__Task__.
Reproduce the lines below exactly, starting at the one containing "- so（Others）：关闭其他窗口" and stopping at the final line.

** Opening Information provided block **

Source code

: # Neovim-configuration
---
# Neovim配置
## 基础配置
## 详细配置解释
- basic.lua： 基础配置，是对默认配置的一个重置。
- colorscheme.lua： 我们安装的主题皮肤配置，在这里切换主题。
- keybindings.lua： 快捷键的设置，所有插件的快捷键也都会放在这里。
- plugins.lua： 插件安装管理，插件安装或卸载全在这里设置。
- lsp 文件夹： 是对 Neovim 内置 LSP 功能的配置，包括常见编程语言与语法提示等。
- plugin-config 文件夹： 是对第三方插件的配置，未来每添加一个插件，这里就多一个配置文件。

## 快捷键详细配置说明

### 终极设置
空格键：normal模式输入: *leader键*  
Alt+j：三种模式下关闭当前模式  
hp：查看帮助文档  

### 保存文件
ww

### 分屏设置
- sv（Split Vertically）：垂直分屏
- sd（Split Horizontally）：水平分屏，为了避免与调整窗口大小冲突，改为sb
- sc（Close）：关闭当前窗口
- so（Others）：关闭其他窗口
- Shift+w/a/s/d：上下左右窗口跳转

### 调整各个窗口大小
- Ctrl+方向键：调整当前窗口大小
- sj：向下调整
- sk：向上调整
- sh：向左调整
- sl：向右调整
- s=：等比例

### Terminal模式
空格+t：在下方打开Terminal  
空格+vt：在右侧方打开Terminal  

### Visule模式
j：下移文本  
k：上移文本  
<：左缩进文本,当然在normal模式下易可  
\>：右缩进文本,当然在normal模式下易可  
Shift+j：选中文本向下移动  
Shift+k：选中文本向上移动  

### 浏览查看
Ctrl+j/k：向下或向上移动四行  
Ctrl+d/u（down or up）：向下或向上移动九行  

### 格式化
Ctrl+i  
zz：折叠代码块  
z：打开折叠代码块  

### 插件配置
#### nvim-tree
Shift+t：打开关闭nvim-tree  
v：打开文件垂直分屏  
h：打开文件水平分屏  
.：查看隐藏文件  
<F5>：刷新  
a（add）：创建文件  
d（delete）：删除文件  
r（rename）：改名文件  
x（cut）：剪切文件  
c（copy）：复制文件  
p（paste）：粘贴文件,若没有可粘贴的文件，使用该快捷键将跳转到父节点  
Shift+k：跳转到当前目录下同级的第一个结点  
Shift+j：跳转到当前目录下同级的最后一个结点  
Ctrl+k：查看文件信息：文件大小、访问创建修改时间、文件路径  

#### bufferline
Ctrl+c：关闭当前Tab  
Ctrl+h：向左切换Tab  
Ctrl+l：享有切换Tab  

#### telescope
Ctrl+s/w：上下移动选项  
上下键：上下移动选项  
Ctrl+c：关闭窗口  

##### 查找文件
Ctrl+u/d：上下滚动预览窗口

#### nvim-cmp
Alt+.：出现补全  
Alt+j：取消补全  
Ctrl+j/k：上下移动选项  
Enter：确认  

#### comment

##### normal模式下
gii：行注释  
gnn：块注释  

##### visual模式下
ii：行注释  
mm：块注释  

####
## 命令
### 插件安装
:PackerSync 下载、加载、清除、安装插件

** Closing Information provided block **

__Task response__.
- so（Others）：关闭其他窗口
- Shift+w/a/s/d：上下左右窗口跳转

### 调整各个窗口大小
- Ctrl+方向键：调整当前窗口大小
- sj：向下调整
- sk：向上调整
- sh：向左调整
- sl：向右调整
- s=：等比例

### Terminal模式
空格+t：在下方打开Terminal  
空格+vt：在右侧方打开Terminal  

### Visule模式
j：下移文本  
k：上移文本  
<：左缩进文本,当然在normal模式下易可  
\>：右缩进文本,当然在normal模式下易可  
Shift+j：选中文本向下移动  
Shift+k：选中文本向上移动  

### 浏览查看
Ctrl+j/k：向下或向上移动四行  
Ctrl+d/u（down or up）：向下或向上移动九行  

### 格式化
Ctrl+i  
zz：折叠代码块  
z：打开折叠代码块  

### 插件配置
#### nvim-tree
Shift+t：打开关闭nvim-tree  
v：打开文件垂直分屏  
h：打开文件水平分屏  
.：查看隐藏文件  
<F5>：刷新  
a（add）：创建文件  
d（delete）：删除文件  
r（rename）：改名文件  
x（cut）：剪切文件  
c（copy）：复制文件  
p（paste）：粘贴文件,若没有可粘贴的文件，使用该快捷键将跳转到父节点  
Shift+k：跳转到当前目录下同级的第一个结点  
Shift+j：跳转到当前目录下同级的最后一个结点  
Ctrl+k：查看文件信息：文件大小、访问创建修改时间、文件路径  

#### bufferline
Ctrl+c：关闭当前Tab  
Ctrl+h：向左切换Tab  
Ctrl+l：享有切换Tab  

#### telescope
Ctrl+s/w：上下移动选项  
上下键：上下移动选项  
Ctrl+c：关闭窗口  

##### 查找文件
Ctrl+u/d：上下滚动预览窗口

#### nvim-cmp
Alt+.：出现补全  
Alt+j：取消补全  
Ctrl+j/k：上下移动选项  
Enter：确认  

#### comment

##### normal模式下
gii：行注释  
gnn：块注释  

##### visual模式下
ii：行注释  
mm：块注释  

####
## 命令
### 插件安装
:PackerSync 下载、加载、清除、安装插件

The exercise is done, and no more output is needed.